Filter the entries and keep only the lines where the string "function" appears.

[Opening RAW DATA section]

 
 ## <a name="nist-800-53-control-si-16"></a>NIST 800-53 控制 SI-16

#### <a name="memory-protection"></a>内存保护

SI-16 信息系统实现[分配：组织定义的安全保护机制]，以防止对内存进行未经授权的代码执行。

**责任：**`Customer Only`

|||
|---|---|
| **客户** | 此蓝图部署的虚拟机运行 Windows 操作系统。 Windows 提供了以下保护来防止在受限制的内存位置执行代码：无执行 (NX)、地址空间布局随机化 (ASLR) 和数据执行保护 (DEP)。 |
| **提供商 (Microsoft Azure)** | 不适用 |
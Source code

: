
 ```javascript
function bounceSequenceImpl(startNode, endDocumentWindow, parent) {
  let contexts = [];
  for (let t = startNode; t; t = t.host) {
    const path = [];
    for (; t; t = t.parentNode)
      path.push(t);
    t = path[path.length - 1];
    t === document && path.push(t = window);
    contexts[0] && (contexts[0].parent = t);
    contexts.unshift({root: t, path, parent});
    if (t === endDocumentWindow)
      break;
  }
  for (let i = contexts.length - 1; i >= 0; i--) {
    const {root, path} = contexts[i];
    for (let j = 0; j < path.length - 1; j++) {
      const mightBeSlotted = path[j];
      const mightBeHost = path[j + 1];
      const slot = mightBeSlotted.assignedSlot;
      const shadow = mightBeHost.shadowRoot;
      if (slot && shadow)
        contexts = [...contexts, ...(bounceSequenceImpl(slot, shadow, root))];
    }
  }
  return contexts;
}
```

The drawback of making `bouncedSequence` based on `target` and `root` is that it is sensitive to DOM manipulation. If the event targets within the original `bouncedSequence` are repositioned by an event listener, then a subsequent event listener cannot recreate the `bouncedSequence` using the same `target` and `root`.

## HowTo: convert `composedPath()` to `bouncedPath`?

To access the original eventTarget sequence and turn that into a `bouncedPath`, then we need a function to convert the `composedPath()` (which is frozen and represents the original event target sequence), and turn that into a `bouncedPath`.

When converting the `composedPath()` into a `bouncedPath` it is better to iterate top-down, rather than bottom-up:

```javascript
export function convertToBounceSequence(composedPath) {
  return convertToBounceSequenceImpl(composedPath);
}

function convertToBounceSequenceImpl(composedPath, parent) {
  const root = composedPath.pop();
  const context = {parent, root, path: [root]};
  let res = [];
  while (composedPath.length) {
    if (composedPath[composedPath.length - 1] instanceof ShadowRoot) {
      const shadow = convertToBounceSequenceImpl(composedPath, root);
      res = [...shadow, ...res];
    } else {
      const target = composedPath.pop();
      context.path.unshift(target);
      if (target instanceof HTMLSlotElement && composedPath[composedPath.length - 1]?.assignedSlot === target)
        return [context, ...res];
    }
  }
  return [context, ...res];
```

[Closing RAW DATA section]
[Opening RAW DATA section]

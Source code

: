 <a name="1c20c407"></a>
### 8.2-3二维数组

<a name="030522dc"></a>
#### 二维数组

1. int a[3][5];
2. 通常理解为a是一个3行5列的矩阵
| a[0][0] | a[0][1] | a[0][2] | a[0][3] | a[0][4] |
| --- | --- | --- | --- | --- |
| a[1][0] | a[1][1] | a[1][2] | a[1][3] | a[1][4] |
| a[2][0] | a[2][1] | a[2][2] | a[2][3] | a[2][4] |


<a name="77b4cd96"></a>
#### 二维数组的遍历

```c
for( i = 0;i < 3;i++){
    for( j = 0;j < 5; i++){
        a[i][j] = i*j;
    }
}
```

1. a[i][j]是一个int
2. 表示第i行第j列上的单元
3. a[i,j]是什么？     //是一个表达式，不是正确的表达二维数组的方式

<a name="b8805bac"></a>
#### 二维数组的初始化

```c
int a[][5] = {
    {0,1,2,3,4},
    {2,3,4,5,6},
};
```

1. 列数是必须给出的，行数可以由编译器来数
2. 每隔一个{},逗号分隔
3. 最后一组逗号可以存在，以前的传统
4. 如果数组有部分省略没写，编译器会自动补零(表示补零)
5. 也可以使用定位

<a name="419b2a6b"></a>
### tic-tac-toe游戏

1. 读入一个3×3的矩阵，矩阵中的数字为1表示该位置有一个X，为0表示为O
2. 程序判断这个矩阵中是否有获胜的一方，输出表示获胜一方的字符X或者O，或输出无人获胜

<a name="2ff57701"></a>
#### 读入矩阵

[Closing RAW DATA section]
[Opening RAW DATA section]

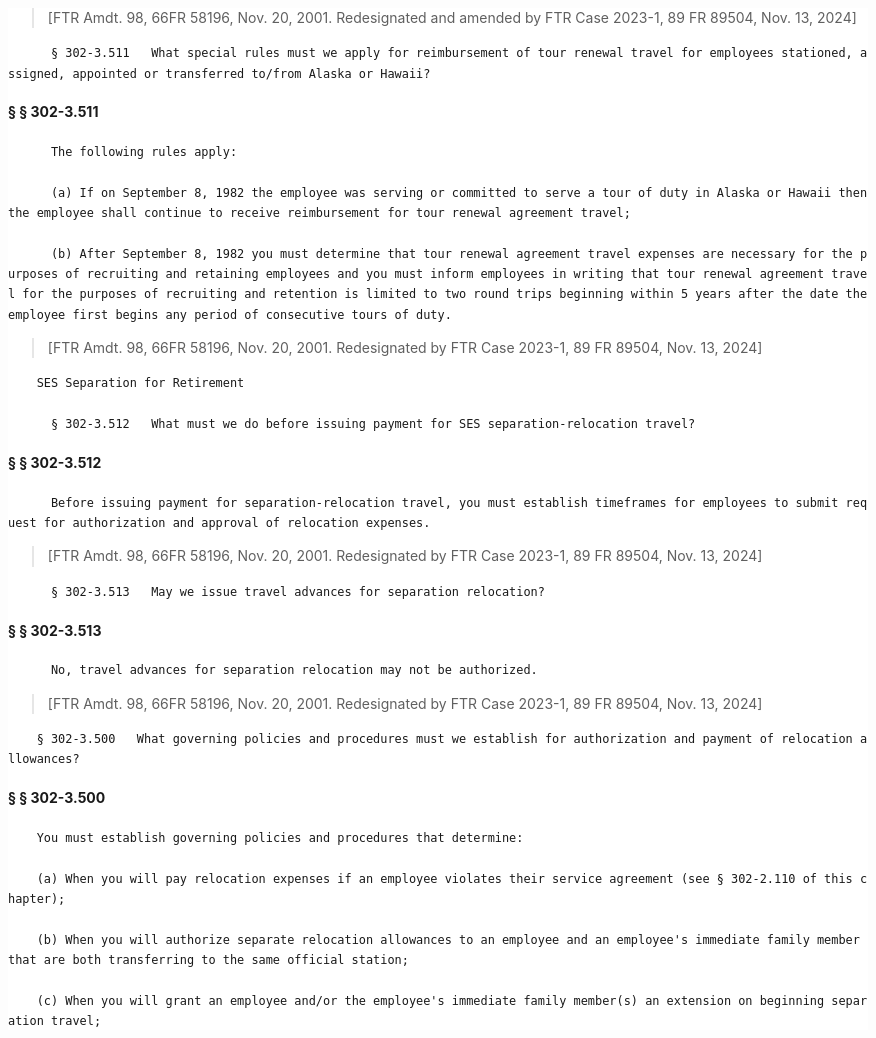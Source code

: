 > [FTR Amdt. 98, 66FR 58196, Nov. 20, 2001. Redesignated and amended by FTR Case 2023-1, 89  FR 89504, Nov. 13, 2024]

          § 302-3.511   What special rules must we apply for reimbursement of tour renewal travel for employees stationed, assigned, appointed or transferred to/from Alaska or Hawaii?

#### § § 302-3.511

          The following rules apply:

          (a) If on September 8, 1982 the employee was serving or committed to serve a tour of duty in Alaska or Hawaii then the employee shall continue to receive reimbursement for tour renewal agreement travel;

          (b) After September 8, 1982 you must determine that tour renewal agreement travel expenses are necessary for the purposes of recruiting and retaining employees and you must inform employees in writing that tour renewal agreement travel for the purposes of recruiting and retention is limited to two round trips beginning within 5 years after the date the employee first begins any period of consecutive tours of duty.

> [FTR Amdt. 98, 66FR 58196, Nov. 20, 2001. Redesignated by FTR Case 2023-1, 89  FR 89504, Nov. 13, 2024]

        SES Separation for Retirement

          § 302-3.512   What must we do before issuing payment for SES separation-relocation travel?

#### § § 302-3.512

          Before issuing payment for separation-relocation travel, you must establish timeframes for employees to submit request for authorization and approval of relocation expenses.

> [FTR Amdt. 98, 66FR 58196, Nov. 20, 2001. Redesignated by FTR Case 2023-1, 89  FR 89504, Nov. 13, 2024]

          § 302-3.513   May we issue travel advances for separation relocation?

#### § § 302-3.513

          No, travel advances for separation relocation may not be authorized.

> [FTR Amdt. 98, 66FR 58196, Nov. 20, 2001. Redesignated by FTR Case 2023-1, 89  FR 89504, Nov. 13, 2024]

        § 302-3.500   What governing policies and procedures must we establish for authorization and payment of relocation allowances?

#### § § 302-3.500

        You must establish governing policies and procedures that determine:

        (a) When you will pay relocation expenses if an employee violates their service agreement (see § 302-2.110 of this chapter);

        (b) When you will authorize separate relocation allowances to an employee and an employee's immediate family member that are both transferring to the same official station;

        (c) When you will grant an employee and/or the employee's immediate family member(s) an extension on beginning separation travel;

[Closing RAW DATA section]

* [REPLY]
function bounceSequenceImpl(startNode, endDocumentWindow, parent) {
To access the original eventTarget sequence and turn that into a `bouncedPath`, then we need a function to convert the `composedPath()` (which is frozen and represents the original event target sequence), and turn that into a `bouncedPath`.
export function convertToBounceSequence(composedPath) {
function convertToBounceSequenceImpl(composedPath, parent) {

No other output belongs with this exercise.